[Stored items]
+---+

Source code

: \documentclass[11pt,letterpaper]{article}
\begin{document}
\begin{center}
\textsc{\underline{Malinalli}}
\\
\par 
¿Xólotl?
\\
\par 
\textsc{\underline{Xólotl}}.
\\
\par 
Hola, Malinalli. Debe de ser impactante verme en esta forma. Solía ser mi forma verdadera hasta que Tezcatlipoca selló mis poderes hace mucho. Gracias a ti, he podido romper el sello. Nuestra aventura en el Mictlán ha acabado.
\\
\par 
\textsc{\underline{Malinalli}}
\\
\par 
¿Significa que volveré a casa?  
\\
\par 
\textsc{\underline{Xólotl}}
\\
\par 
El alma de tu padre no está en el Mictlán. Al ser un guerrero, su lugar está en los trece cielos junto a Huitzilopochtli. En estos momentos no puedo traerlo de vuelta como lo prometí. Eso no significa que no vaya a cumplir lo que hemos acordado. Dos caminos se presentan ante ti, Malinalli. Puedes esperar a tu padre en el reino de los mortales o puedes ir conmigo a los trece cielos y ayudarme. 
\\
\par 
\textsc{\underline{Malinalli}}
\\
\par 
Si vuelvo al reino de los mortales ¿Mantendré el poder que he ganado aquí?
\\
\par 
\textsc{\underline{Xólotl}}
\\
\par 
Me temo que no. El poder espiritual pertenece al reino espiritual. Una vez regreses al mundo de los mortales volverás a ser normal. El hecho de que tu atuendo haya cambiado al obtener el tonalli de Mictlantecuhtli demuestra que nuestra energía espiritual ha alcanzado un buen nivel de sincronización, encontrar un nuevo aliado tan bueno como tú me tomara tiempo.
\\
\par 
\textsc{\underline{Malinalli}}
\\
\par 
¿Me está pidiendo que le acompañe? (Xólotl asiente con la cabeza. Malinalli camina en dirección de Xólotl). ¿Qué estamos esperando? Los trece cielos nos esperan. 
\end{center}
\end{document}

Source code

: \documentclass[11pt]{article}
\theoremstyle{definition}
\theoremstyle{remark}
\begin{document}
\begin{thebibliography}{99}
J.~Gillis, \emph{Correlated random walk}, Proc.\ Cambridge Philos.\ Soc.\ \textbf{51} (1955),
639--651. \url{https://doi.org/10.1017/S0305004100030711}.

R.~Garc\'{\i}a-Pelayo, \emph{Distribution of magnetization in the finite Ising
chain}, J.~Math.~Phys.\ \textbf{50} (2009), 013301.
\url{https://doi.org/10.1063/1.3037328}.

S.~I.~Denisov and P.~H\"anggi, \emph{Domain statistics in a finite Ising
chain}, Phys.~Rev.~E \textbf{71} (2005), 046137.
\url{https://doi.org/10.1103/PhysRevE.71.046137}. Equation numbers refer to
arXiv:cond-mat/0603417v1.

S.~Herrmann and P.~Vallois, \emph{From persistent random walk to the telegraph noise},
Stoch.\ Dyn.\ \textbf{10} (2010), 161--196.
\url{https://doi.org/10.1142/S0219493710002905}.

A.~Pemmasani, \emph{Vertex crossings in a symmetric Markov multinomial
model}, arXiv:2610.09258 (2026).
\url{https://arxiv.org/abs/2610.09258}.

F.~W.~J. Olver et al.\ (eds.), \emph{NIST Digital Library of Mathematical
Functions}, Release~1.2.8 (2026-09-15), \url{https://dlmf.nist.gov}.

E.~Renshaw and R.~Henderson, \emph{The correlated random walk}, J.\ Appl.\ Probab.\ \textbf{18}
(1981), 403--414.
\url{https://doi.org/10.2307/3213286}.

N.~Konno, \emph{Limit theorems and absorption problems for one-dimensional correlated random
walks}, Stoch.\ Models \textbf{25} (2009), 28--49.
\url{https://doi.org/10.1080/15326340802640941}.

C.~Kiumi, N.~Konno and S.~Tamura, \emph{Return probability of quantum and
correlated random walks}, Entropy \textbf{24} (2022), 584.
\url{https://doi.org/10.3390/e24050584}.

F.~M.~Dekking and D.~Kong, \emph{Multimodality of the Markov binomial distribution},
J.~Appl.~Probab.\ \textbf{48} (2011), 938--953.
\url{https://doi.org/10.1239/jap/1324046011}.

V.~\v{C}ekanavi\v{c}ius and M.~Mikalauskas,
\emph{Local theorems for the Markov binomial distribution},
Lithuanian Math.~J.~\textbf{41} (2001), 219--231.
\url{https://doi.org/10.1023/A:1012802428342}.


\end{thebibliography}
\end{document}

+---+

# [Problem description]
For this exercise, output the entries above exactly as written.

# [Solution]
Source code

: \documentclass[11pt,letterpaper]{article}
\begin{document}
\begin{center}
\textsc{\underline{Malinalli}}
\\
\par 
¿Xólotl?
\\
\par 
\textsc{\underline{Xólotl}}.
\\
\par 
Hola, Malinalli. Debe de ser impactante verme en esta forma. Solía ser mi forma verdadera hasta que Tezcatlipoca selló mis poderes hace mucho. Gracias a ti, he podido romper el sello. Nuestra aventura en el Mictlán ha acabado.
\\
\par 
\textsc{\underline{Malinalli}}
\\
\par 
¿Significa que volveré a casa?  
\\
\par 
\textsc{\underline{Xólotl}}
\\
\par 
El alma de tu padre no está en el Mictlán. Al ser un guerrero, su lugar está en los trece cielos junto a Huitzilopochtli. En estos momentos no puedo traerlo de vuelta como lo prometí. Eso no significa que no vaya a cumplir lo que hemos acordado. Dos caminos se presentan ante ti, Malinalli. Puedes esperar a tu padre en el reino de los mortales o puedes ir conmigo a los trece cielos y ayudarme. 
\\
\par 
\textsc{\underline{Malinalli}}
\\
\par 
Si vuelvo al reino de los mortales ¿Mantendré el poder que he ganado aquí?
\\
\par 
\textsc{\underline{Xólotl}}
\\
\par 
Me temo que no. El poder espiritual pertenece al reino espiritual. Una vez regreses al mundo de los mortales volverás a ser normal. El hecho de que tu atuendo haya cambiado al obtener el tonalli de Mictlantecuhtli demuestra que nuestra energía espiritual ha alcanzado un buen nivel de sincronización, encontrar un nuevo aliado tan bueno como tú me tomara tiempo.
\\
\par 
\textsc{\underline{Malinalli}}
\\
\par 
¿Me está pidiendo que le acompañe? (Xólotl asiente con la cabeza. Malinalli camina en dirección de Xólotl). ¿Qué estamos esperando? Los trece cielos nos esperan. 
\end{center}
\end{document}

Source code

: \documentclass[11pt]{article}
\theoremstyle{definition}
\theoremstyle{remark}
\begin{document}
\begin{thebibliography}{99}
J.~Gillis, \emph{Correlated random walk}, Proc.\ Cambridge Philos.\ Soc.\ \textbf{51} (1955),
639--651. \url{https://doi.org/10.1017/S0305004100030711}.

R.~Garc\'{\i}a-Pelayo, \emph{Distribution of magnetization in the finite Ising
chain}, J.~Math.~Phys.\ \textbf{50} (2009), 013301.
\url{https://doi.org/10.1063/1.3037328}.

S.~I.~Denisov and P.~H\"anggi, \emph{Domain statistics in a finite Ising
chain}, Phys.~Rev.~E \textbf{71} (2005), 046137.
\url{https://doi.org/10.1103/PhysRevE.71.046137}. Equation numbers refer to
arXiv:cond-mat/0603417v1.

S.~Herrmann and P.~Vallois, \emph{From persistent random walk to the telegraph noise},
Stoch.\ Dyn.\ \textbf{10} (2010), 161--196.
\url{https://doi.org/10.1142/S0219493710002905}.

A.~Pemmasani, \emph{Vertex crossings in a symmetric Markov multinomial
model}, arXiv:2610.09258 (2026).
\url{https://arxiv.org/abs/2610.09258}.

F.~W.~J. Olver et al.\ (eds.), \emph{NIST Digital Library of Mathematical
Functions}, Release~1.2.8 (2026-09-15), \url{https://dlmf.nist.gov}.

E.~Renshaw and R.~Henderson, \emph{The correlated random walk}, J.\ Appl.\ Probab.\ \textbf{18}
(1981), 403--414.
\url{https://doi.org/10.2307/3213286}.

N.~Konno, \emph{Limit theorems and absorption problems for one-dimensional correlated random
walks}, Stoch.\ Models \textbf{25} (2009), 28--49.
\url{https://doi.org/10.1080/15326340802640941}.

C.~Kiumi, N.~Konno and S.~Tamura, \emph{Return probability of quantum and
correlated random walks}, Entropy \textbf{24} (2022), 584.
\url{https://doi.org/10.3390/e24050584}.

F.~M.~Dekking and D.~Kong, \emph{Multimodality of the Markov binomial distribution},
J.~Appl.~Probab.\ \textbf{48} (2011), 938--953.
\url{https://doi.org/10.1239/jap/1324046011}.

V.~\v{C}ekanavi\v{c}ius and M.~Mikalauskas,
\emph{Local theorems for the Markov binomial distribution},
Lithuanian Math.~J.~\textbf{41} (2001), 219--231.
\url{https://doi.org/10.1023/A:1012802428342}.


\end{thebibliography}
\end{document}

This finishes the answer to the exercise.